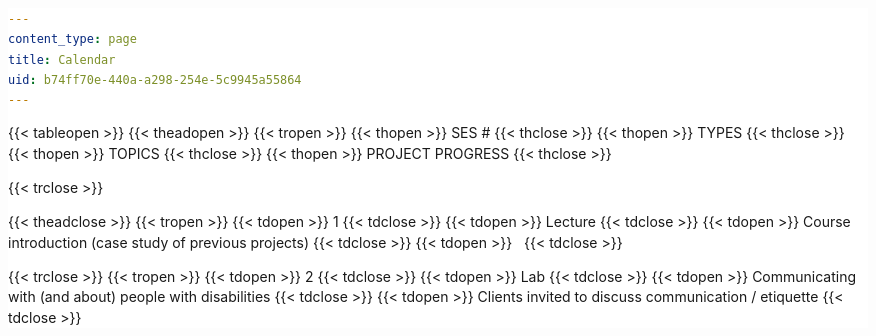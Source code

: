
 ```yaml
---
content_type: page
title: Calendar
uid: b74ff70e-440a-a298-254e-5c9945a55864
---
```


{{< tableopen >}}
{{< theadopen >}}
{{< tropen >}}
{{< thopen >}}
SES #
{{< thclose >}}
{{< thopen >}}
TYPES
{{< thclose >}}
{{< thopen >}}
TOPICS
{{< thclose >}}
{{< thopen >}}
PROJECT PROGRESS
{{< thclose >}}

{{< trclose >}}

{{< theadclose >}}
{{< tropen >}}
{{< tdopen >}}
1
{{< tdclose >}}
{{< tdopen >}}
Lecture
{{< tdclose >}}
{{< tdopen >}}
Course introduction (case study of previous projects)
{{< tdclose >}}
{{< tdopen >}}
 
{{< tdclose >}}

{{< trclose >}}
{{< tropen >}}
{{< tdopen >}}
2
{{< tdclose >}}
{{< tdopen >}}
Lab
{{< tdclose >}}
{{< tdopen >}}
Communicating with (and about) people with disabilities
{{< tdclose >}}
{{< tdopen >}}
Clients invited to discuss communication / etiquette
{{< tdclose >}}
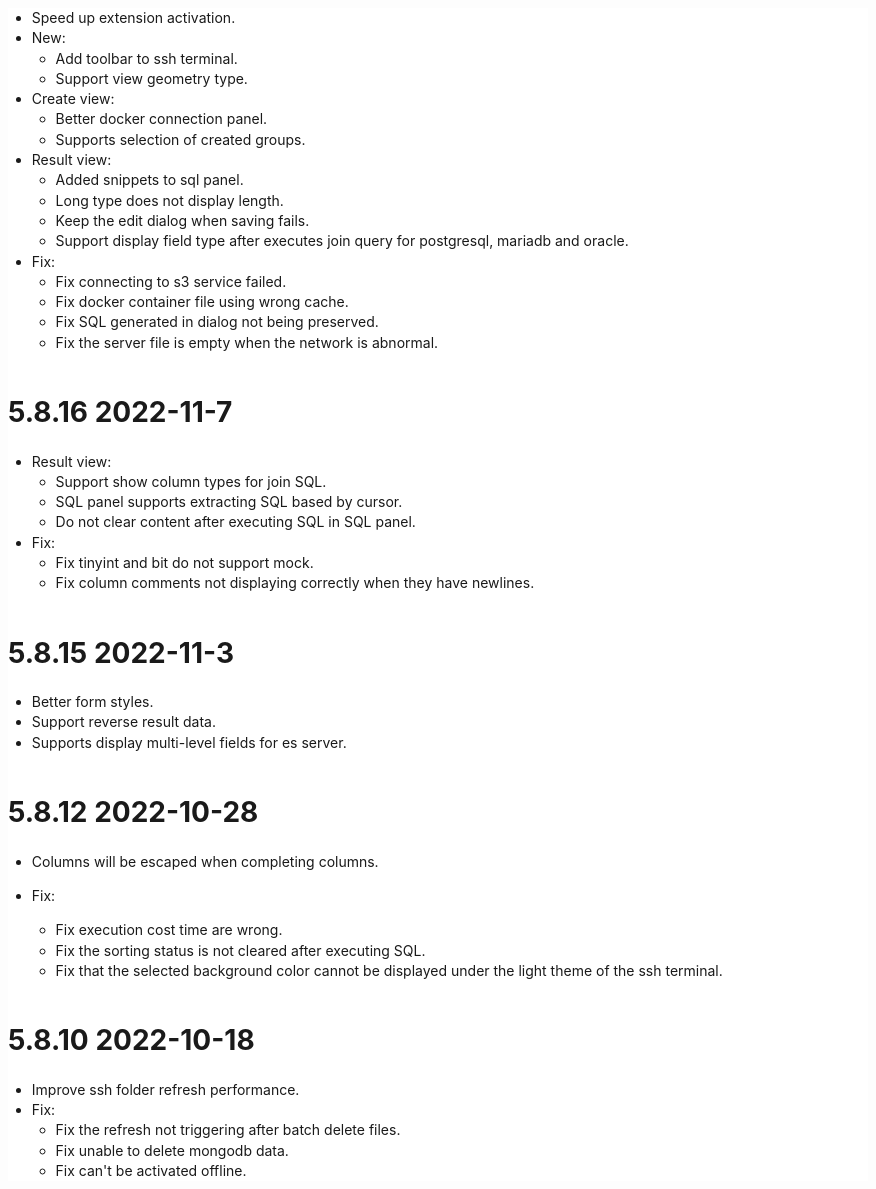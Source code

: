 - Speed up extension activation.
- New:
  - Add toolbar to ssh terminal.
  - Support view geometry type.
- Create view:
  - Better docker connection panel.
  - Supports selection of created groups.
- Result view:
  - Added snippets to sql panel.
  - Long type does not display length.
  - Keep the edit dialog when saving fails.
  - Support display field type after executes join query for postgresql, mariadb and oracle.
- Fix:
  - Fix connecting to s3 service failed.
  - Fix docker container file using wrong cache.
  - Fix SQL generated in dialog not being preserved.
  - Fix the server file is empty when the network is abnormal.

# 5.8.16 2022-11-7

- Result view:
  - Support show column types for join SQL.
  - SQL panel supports extracting SQL based by cursor.
  - Do not clear content after executing SQL in SQL panel.
- Fix:
  - Fix tinyint and bit do not support mock.
  - Fix column comments not displaying correctly when they have newlines.

# 5.8.15 2022-11-3

- Better form styles.
- Support reverse result data.
- Supports display multi-level fields for es server.

# 5.8.12 2022-10-28

- Columns will be escaped when completing columns.
- Fix:

  - Fix execution cost time are wrong.
  - Fix the sorting status is not cleared after executing SQL.
  - Fix that the selected background color cannot be displayed under the light theme of the ssh terminal.

# 5.8.10 2022-10-18

- Improve ssh folder refresh performance.
- Fix:
  - Fix the refresh not triggering after batch delete files.
  - Fix unable to delete mongodb data.
  - Fix can't be activated offline.
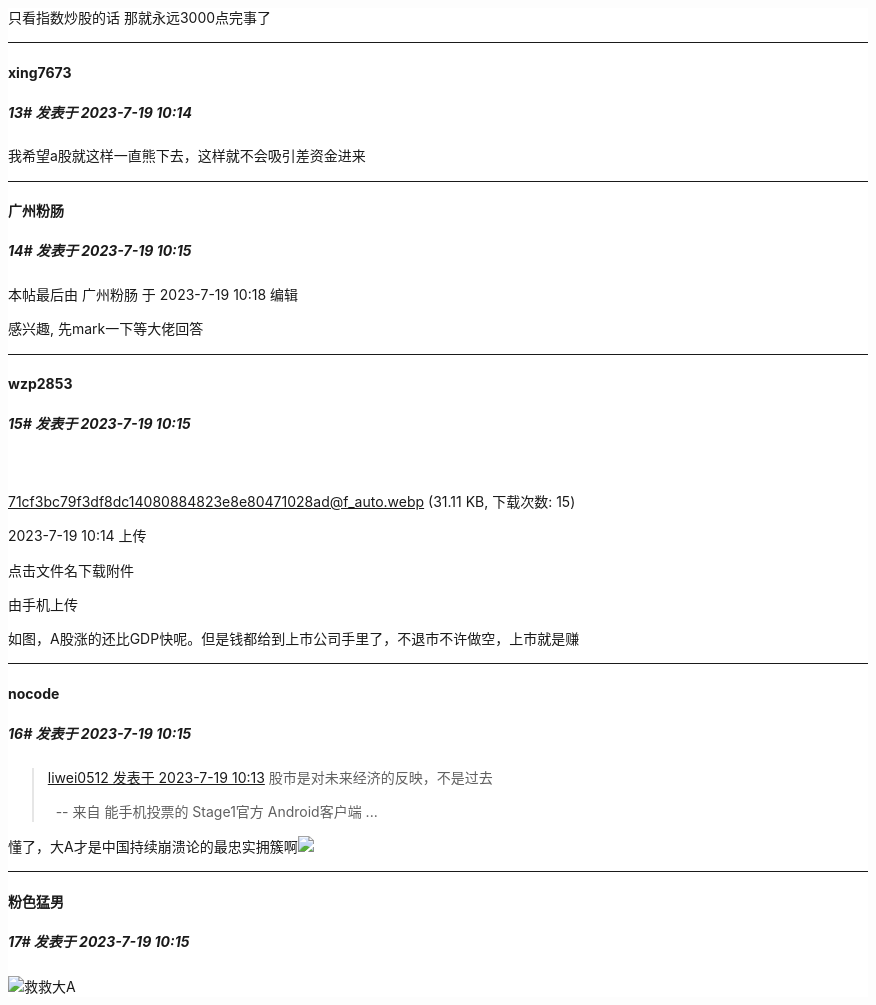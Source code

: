 只看指数炒股的话 那就永远3000点完事了

*****

####  xing7673  
##### 13#       发表于 2023-7-19 10:14

我希望a股就这样一直熊下去，这样就不会吸引差资金进来

*****

####  广州粉肠  
##### 14#       发表于 2023-7-19 10:15

 本帖最后由 广州粉肠 于 2023-7-19 10:18 编辑 

感兴趣, 先mark一下等大佬回答

*****

####  wzp2853  
##### 15#       发表于 2023-7-19 10:15

<img alt="" border="0" class="vm" src="https://static.saraba1st.com/image/filetype/unknown.gif" referrerpolicy="no-referrer">

71cf3bc79f3df8dc14080884823e8e80471028ad@f_auto.webp
(31.11 KB, 下载次数: 15)

2023-7-19 10:14 上传

点击文件名下载附件

由手机上传

如图，A股涨的还比GDP快呢。但是钱都给到上市公司手里了，不退市不许做空，上市就是赚

*****

####  nocode  
##### 16#       发表于 2023-7-19 10:15

<blockquote><a href="httphttps://bbs.saraba1st.com/2b/forum.php?mod=redirect&amp;goto=findpost&amp;pid=61713707&amp;ptid=2145009" target="_blank">liwei0512 发表于 2023-7-19 10:13</a>
股市是对未来经济的反映，不是过去

  -- 来自 能手机投票的 Stage1官方 Android客户端 ...</blockquote>
懂了，大A才是中国持续崩溃论的最忠实拥簇啊<img src="https://static.saraba1st.com/image/smiley/face2017/066.png" referrerpolicy="no-referrer">

*****

####  粉色猛男  
##### 17#       发表于 2023-7-19 10:15

<img src="https://static.saraba1st.com/image/smiley/face2017/152.png" referrerpolicy="no-referrer">救救大A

- - -

** TASK TO COMPLETE **
Write the listing out again in full and unchanged, minus any pictures.

** RESPONSE AREA **
Source code

:
 ```yaml
---
content_type: page
title: Calendar
uid: b74ff70e-440a-a298-254e-5c9945a55864
---
```


{{< tableopen >}}
{{< theadopen >}}
{{< tropen >}}
{{< thopen >}}
SES #
{{< thclose >}}
{{< thopen >}}
TYPES
{{< thclose >}}
{{< thopen >}}
TOPICS
{{< thclose >}}
{{< thopen >}}
PROJECT PROGRESS
{{< thclose >}}

{{< trclose >}}

{{< theadclose >}}
{{< tropen >}}
{{< tdopen >}}
1
{{< tdclose >}}
{{< tdopen >}}
Lecture
{{< tdclose >}}
{{< tdopen >}}
Course introduction (case study of previous projects)
{{< tdclose >}}
{{< tdopen >}}
 
{{< tdclose >}}

{{< trclose >}}
{{< tropen >}}
{{< tdopen >}}
2
{{< tdclose >}}
{{< tdopen >}}
Lab
{{< tdclose >}}
{{< tdopen >}}
Communicating with (and about) people with disabilities
{{< tdclose >}}
{{< tdopen >}}
Clients invited to discuss communication / etiquette
{{< tdclose >}}
Source code

: - Speed up extension activation.
- New:
  - Add toolbar to ssh terminal.
  - Support view geometry type.
- Create view:
  - Better docker connection panel.
  - Supports selection of created groups.
- Result view:
  - Added snippets to sql panel.
  - Long type does not display length.
  - Keep the edit dialog when saving fails.
  - Support display field type after executes join query for postgresql, mariadb and oracle.
- Fix:
  - Fix connecting to s3 service failed.
  - Fix docker container file using wrong cache.
  - Fix SQL generated in dialog not being preserved.
  - Fix the server file is empty when the network is abnormal.

# 5.8.16 2022-11-7

- Result view:
  - Support show column types for join SQL.
  - SQL panel supports extracting SQL based by cursor.
  - Do not clear content after executing SQL in SQL panel.
- Fix:
  - Fix tinyint and bit do not support mock.
  - Fix column comments not displaying correctly when they have newlines.

# 5.8.15 2022-11-3

- Better form styles.
- Support reverse result data.
- Supports display multi-level fields for es server.

# 5.8.12 2022-10-28

- Columns will be escaped when completing columns.
- Fix:

  - Fix execution cost time are wrong.
  - Fix the sorting status is not cleared after executing SQL.
  - Fix that the selected background color cannot be displayed under the light theme of the ssh terminal.

# 5.8.10 2022-10-18

- Improve ssh folder refresh performance.
- Fix:
  - Fix the refresh not triggering after batch delete files.
  - Fix unable to delete mongodb data.
  - Fix can't be activated offline.
Source code

: 只看指数炒股的话 那就永远3000点完事了

*****

####  xing7673  
##### 13#       发表于 2023-7-19 10:14

我希望a股就这样一直熊下去，这样就不会吸引差资金进来

*****

####  广州粉肠  
##### 14#       发表于 2023-7-19 10:15

 本帖最后由 广州粉肠 于 2023-7-19 10:18 编辑 

感兴趣, 先mark一下等大佬回答

*****

####  wzp2853  
##### 15#       发表于 2023-7-19 10:15

<img alt="" border="0" class="vm" src="https://static.saraba1st.com/image/filetype/unknown.gif" referrerpolicy="no-referrer">

71cf3bc79f3df8dc14080884823e8e80471028ad@f_auto.webp
(31.11 KB, 下载次数: 15)

2023-7-19 10:14 上传

点击文件名下载附件

由手机上传

如图，A股涨的还比GDP快呢。但是钱都给到上市公司手里了，不退市不许做空，上市就是赚

*****

####  nocode  
##### 16#       发表于 2023-7-19 10:15

<blockquote><a href="httphttps://bbs.saraba1st.com/2b/forum.php?mod=redirect&amp;goto=findpost&amp;pid=61713707&amp;ptid=2145009" target="_blank">liwei0512 发表于 2023-7-19 10:13</a>
股市是对未来经济的反映，不是过去

  -- 来自 能手机投票的 Stage1官方 Android客户端 ...</blockquote>
懂了，大A才是中国持续崩溃论的最忠实拥簇啊<img src="https://static.saraba1st.com/image/smiley/face2017/066.png" referrerpolicy="no-referrer">

*****

####  粉色猛男  
##### 17#       发表于 2023-7-19 10:15

<img src="https://static.saraba1st.com/image/smiley/face2017/152.png" referrerpolicy="no-referrer">救救大A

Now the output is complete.